Like today’s walrus, Osodobenus was likely a benthic suction feeder: Picture a walrus doing its best impersonation of a vacuum cleaner, hoovering up small animals off or close to the seafloor. While the exact diet of these animals remains a mystery, anatomical features guide our understanding of how they fed. “Some of the specializations related to benthic suction feeding we see in Osodobenus includes having a highly arched palate, which we usually see in suction feeders as the greater surface area helps create a vacuum inside the mouth to suck in their prey.” says Velez-Juarbe.
Along with tusks, Osodobenus likely shared a familiar facial hair with modern walruses. “O. eodon has large infraorbital foramina (an opening in the skull below the eyes), which is indicative of the presence of a large infraorbital nerve, which is the main sensory connection going to the whiskers.” says Velez-Juarbe. “In other words, Osodobenus likely had a mustachioed appearance as do living walruses, which is definitely an advantage if you're looking for food on the seafloor.” Their whiskers would’ve helped suss out what exactly they were about to suck up. Mustaches for walruses never go out of style.

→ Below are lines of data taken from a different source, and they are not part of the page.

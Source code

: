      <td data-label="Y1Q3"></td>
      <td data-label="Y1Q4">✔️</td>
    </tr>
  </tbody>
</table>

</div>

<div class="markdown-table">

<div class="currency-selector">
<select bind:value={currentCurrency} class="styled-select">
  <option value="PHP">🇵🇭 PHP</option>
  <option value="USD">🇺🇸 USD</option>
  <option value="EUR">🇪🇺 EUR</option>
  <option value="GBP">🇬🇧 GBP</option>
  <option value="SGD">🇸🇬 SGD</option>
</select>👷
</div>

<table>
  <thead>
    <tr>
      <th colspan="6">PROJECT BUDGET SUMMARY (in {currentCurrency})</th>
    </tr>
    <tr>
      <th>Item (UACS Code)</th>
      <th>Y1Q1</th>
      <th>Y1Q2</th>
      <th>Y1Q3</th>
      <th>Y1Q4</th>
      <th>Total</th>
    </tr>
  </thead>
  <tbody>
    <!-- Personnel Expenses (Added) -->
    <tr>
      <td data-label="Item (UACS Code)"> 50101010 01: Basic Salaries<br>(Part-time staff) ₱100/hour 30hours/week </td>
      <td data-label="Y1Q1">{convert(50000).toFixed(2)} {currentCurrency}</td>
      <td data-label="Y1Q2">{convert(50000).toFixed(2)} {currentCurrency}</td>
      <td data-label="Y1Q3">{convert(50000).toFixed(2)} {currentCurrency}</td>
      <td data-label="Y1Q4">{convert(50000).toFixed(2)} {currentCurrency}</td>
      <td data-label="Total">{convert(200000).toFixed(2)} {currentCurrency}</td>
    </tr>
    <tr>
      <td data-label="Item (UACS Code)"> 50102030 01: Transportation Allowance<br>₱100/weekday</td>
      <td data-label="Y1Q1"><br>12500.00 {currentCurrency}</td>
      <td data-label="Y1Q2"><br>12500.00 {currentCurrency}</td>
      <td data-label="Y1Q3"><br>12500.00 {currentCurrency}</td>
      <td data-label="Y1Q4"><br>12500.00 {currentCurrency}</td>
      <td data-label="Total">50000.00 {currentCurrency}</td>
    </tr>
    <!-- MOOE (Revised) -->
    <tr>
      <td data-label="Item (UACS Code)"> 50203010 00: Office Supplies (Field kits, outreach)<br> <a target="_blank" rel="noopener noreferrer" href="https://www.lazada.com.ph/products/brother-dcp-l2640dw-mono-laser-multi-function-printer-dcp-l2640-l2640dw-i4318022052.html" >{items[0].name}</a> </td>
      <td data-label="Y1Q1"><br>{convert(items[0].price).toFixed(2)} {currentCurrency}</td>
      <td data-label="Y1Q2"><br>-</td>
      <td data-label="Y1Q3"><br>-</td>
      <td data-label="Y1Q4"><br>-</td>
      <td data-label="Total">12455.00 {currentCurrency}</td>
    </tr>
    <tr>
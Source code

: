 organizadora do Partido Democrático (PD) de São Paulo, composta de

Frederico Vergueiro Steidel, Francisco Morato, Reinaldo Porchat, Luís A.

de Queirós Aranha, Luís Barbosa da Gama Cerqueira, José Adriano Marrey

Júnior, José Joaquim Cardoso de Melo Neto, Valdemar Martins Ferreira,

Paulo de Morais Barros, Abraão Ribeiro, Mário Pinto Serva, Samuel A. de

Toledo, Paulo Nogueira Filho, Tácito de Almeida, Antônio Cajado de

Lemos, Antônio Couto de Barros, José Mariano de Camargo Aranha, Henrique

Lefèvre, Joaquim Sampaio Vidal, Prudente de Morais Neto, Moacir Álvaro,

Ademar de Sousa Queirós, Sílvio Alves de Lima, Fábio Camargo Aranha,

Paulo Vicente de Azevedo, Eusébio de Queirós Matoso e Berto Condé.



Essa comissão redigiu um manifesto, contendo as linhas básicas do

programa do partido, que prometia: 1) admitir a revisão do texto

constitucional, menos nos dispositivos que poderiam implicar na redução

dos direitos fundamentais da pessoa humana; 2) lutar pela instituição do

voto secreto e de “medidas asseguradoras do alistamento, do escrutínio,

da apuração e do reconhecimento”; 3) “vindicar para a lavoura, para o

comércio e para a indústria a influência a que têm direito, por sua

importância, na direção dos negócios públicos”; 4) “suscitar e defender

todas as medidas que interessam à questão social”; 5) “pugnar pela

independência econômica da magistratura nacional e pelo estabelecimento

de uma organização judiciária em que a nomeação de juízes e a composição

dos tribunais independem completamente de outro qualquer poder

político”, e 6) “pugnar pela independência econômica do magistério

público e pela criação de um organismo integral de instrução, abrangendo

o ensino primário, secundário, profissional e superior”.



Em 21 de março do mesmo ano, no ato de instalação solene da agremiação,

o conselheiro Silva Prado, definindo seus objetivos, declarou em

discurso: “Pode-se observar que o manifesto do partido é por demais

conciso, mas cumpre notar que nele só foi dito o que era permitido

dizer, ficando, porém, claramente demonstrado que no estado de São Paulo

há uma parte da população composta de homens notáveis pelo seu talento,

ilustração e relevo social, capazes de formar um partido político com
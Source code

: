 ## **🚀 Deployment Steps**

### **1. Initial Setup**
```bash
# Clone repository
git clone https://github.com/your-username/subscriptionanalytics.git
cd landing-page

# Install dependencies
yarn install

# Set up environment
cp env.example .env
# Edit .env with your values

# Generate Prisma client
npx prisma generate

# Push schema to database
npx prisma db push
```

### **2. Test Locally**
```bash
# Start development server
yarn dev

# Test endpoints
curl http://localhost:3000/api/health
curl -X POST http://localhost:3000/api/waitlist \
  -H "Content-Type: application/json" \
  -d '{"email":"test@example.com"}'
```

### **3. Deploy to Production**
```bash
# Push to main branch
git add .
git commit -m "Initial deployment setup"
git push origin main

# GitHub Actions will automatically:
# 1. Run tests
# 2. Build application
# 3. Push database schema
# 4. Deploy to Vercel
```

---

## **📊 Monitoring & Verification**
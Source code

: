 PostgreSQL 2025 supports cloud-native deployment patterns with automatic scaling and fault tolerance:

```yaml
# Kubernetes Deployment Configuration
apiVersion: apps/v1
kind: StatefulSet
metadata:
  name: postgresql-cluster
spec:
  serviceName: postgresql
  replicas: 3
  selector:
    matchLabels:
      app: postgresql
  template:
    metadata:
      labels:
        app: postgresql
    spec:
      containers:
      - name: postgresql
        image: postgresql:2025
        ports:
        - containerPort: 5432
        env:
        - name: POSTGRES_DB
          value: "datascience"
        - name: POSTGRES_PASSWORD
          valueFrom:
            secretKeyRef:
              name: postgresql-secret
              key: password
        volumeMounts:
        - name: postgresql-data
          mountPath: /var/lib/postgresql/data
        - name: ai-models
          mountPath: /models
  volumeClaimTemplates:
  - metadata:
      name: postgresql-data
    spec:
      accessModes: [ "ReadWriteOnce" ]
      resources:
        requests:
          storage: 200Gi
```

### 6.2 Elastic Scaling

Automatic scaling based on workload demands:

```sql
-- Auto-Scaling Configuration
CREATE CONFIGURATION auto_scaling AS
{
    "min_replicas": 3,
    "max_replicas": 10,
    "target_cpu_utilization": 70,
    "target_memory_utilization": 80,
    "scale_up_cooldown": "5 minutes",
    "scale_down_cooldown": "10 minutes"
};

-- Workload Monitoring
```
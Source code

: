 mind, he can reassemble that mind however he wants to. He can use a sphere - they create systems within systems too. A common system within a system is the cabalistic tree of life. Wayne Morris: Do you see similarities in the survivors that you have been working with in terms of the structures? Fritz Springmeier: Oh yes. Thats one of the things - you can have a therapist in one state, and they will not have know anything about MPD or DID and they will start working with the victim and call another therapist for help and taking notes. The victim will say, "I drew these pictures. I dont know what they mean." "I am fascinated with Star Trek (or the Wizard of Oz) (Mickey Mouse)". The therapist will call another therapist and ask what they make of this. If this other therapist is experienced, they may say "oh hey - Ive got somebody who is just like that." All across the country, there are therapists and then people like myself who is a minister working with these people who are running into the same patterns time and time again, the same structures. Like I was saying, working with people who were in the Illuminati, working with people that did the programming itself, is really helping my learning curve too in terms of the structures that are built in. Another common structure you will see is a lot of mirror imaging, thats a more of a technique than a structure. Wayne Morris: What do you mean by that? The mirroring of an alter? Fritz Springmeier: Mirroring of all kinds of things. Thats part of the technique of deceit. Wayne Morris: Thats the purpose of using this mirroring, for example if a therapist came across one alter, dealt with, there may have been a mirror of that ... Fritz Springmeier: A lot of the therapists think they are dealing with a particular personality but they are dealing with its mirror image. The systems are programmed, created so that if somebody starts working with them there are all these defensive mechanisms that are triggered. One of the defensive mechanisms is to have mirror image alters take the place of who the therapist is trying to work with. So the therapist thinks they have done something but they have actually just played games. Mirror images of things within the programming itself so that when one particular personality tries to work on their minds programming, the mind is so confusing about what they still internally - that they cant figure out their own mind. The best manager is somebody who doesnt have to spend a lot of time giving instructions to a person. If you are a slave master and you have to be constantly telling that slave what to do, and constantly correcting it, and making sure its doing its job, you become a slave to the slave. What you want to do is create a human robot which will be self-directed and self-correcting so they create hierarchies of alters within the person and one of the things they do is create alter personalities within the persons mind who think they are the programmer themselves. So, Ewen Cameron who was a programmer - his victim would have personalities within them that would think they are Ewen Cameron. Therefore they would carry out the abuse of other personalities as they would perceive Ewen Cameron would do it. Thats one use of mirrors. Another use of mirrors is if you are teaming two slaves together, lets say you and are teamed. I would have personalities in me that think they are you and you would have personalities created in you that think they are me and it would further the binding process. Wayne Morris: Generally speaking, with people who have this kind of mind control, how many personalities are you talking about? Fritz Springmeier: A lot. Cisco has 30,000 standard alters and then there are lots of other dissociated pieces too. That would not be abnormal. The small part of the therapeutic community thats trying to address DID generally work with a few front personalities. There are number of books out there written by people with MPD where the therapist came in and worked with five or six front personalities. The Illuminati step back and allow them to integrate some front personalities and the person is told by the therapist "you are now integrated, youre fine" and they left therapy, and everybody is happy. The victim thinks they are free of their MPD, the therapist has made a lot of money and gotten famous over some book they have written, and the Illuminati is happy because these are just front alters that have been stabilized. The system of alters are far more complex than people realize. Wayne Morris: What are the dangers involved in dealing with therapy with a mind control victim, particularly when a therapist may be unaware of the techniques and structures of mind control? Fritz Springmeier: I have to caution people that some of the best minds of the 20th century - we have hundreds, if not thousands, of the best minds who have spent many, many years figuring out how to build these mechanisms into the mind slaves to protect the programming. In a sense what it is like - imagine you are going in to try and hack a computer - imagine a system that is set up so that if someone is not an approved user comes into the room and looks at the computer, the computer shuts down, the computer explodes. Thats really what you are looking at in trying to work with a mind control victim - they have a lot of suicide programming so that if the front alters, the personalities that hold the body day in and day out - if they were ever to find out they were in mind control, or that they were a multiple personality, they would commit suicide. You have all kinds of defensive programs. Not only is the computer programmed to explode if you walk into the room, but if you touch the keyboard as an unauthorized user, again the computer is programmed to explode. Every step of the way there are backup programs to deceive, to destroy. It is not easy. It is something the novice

Getting to the root of TUsks
Tusks are the key feature of modern walruses, helping the animals do everything from ‘tooth walking’ to punching air holes in sheets of ice. Walrus tusks are technically just really big canines, but what separates the regal tusk from just a big tooth? “To us (Jake, Jim and I) one of the most striking characteristics of Osodobenus was that it had very large canines, large enough for us to consider them as tusks.” Velez-Juarbe said. But pushback from scientists reviewing their paper led Velez-Juarbe and company to develop a framework that finally gets to the root of what makes a tusk in walruses. “It turns out that there wasn't a clear definition, with some species with large canines variably considered as having or not having tusks.” Some extinct walrus species don’t have tusks, and some do; Osodobenus had canines bigger than its tuskless cousins, but smaller than tusked relatives. In their paper, Velez-Juarbe and company lay out that one key feature is “a root that is open proximally”, meaning that the canines, on top of being proportionally larger, would likely be capable of continuous growth.
It’s the potential for continuous growth that makes a tusk a tusk, and these discoveries mark continuous growth in NHM’s collection of walruses along with huge potential. While finding the oldest tusked walrus and developing a framework for identifying tusks are super cool, the paper also describes two other new species of extinct walruses, expanding our understanding of these animals and making NHM the go to hub for studying walrus evolution. “With the description of these three new species, our museum now has a total of six holotypes of extinct walruses (more than any other museum in the world), in addition we have other specimens and research casts representing more than half of the known species of walruses. Holotypes are the name-bearing, reference specimens that researchers usually need to examine in order to compare with new material they may be working on, which makes NHMLAC an obligatory stop for anyone studying the evolutionary history of walruses.”